Creating Archives with tar

tar bundles files into a single compressed archive, which is ideal for point-in-time snapshots, transferring data, or long-term storage.
# Create compressed archive
tar -czf backup-$(date +%Y%m%d).tar.gz /path/to/backup

# Create with bzip2
tar -cjf backup.tar.bz2 /path/to/backup

# List archive contents
tar -tzf backup.tar.gz

# Extract archive
tar -xzf backup.tar.gz
tar -xzf backup.tar.gz -C /restore/path
The $(date +%Y%m%d) substitution automatically names the archive with today’s date (e.g., backup-20240315.tar.gz), making it simple to manage multiple dated backups in the same directory.
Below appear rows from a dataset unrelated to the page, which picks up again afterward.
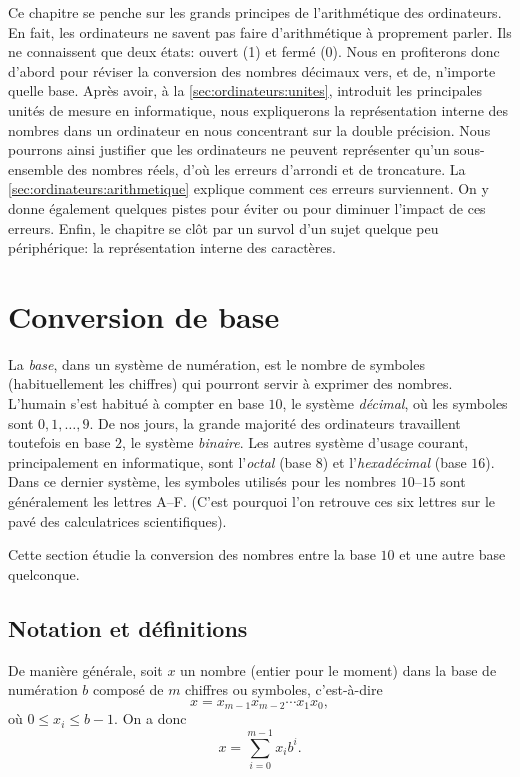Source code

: \documentclass[letterpaper,11pt,english,french]{memoir}
\theoremstyle{plain}
\theoremstyle{definition}
\theoremstyle{remark}
\begin{document}
Ce chapitre se penche sur les grands principes de l'arithmétique des
ordinateurs. En fait, les ordinateurs ne savent pas faire
d'arithmétique à proprement parler. Ils ne connaissent que deux états:
ouvert (1) et fermé (0). Nous en profiterons donc d'abord pour réviser
la conversion des nombres décimaux vers, et de, n'importe quelle base.
Après avoir, à la \autoref{sec:ordinateurs:unites}, introduit les
principales unités de mesure en informatique, nous expliquerons la
représentation interne des nombres dans un ordinateur en nous
concentrant sur la double précision. Nous pourrons ainsi justifier que
les ordinateurs ne peuvent représenter qu'un sous-ensemble des nombres
réels, d'où les erreurs d'arrondi et de troncature. La
\autoref{sec:ordinateurs:arithmetique} explique comment ces erreurs
surviennent. On y donne également quelques pistes pour éviter ou pour
diminuer l'impact de ces erreurs. Enfin, le chapitre se clôt par un
survol d'un sujet quelque peu périphérique: la représentation interne
des caractères.


\section{Conversion de base}
\label{sec:ordinateurs:conversion}

La \emph{base}, dans un système de numération, est le nombre de
symboles (habituellement les chiffres) qui pourront servir à exprimer
des nombres. L'humain s'est habitué à compter en base $10$, le système
\emph{décimal}, où les symboles sont $0, 1, \dots, 9$. De nos jours,
la grande majorité des ordinateurs travaillent toutefois en base $2$, le
système \emph{binaire}. Les autres système d'usage courant,
principalement en informatique, sont l'\emph{octal} (base $8$) et
l'\emph{hexadécimal} (base $16$). Dans ce dernier système, les symboles
utilisés pour les nombres $10$--$15$ sont généralement les lettres A--F.
(C'est pourquoi l'on retrouve ces six lettres sur le pavé des
calculatrices scientifiques).

Cette section étudie la conversion des nombres entre la base $10$ et une
autre base quelconque.

\subsection{Notation et définitions}
\label{sec:ordinateurs:conversion:notation}

De manière générale, soit $x$ un nombre (entier pour le moment) dans
la base de numération $b$ composé de $m$ chiffres ou symboles, c'est-à-dire
\begin{equation*}
  x = x_{m-1}x_{m-2} \cdots x_1x_0,
\end{equation*}
où $0 \leq x_i \leq b - 1$. On a donc
\begin{equation}
  \label{eq:ordinateurs:def_base}
  x = \sum_{i = 0}^{m - 1} x_i b^i.
\end{equation}
\end{document}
Scheduling Backups with cron

Automate your backup jobs by adding entries to your crontab. The format is minute hour day month weekday command.
crontab -e                           # edit user crontab
Add entries like these to your crontab:
# Daily backup at 2am
0 2 * * * rsync -az /home/ /backup/home/

# Weekly full backup on Sunday at 3am
0 3 * * 0 tar -czf /backup/weekly-$(date +\%Y\%m\%d).tar.gz /home

# Monthly cleanup - remove backups older than 30 days
0 4 1 * * find /backup/ -name "*.tar.gz" -mtime +30 -delete
Percent signs (%) have special meaning in crontab and must be escaped as \%. Redirect output to a log file to capture errors: append >> /var/log/backup.log 2>&1 to each entry.

Database Backups

File-level backups cannot safely capture a live database. Use the database’s own dump tools instead.
# Single database
mysqldump -u root -p mydb > mydb-$(date +%Y%m%d).sql

# All databases
mysqldump -u root -p --all-databases > all-dbs.sql
Store the resulting .sql files somewhere your regular file backup will pick them up, so they get included in your rsync or tar jobs.

Dedicated Backup Tools

For more advanced requirements — encryption, deduplication, cloud storage targets, and retention policies — consider a purpose-built backup tool.

Restic

Fast, encrypted, deduplicated backups to local, SFTP, S3, and many other backends. Excellent CLI and cross-platform support.

Duplicati

GUI-based tool with built-in encryption, scheduling, and support for cloud storage providers including S3, Backblaze, and Google Drive.

Bacula

Enterprise-grade backup framework for managing backups across many machines in a network. More complex to set up but highly scalable.

Restic Quick Start

restic -r /backup/repo init
restic -r /backup/repo backup /home
restic -r /backup/repo snapshots
restic -r /backup/repo restore latest --target /restore/path
Restic encrypts all data at rest and uses content-addressed deduplication, meaning it never stores the same block of data twice even across different snapshots.
Test your restores regularly — on a schedule, not just when disaster strikes. Restore a random file from last week’s backup, verify the database dump loads cleanly into a test instance, or do a full restore to a spare machine once a quarter. A backup you have never successfully restored from is unreliable by definition.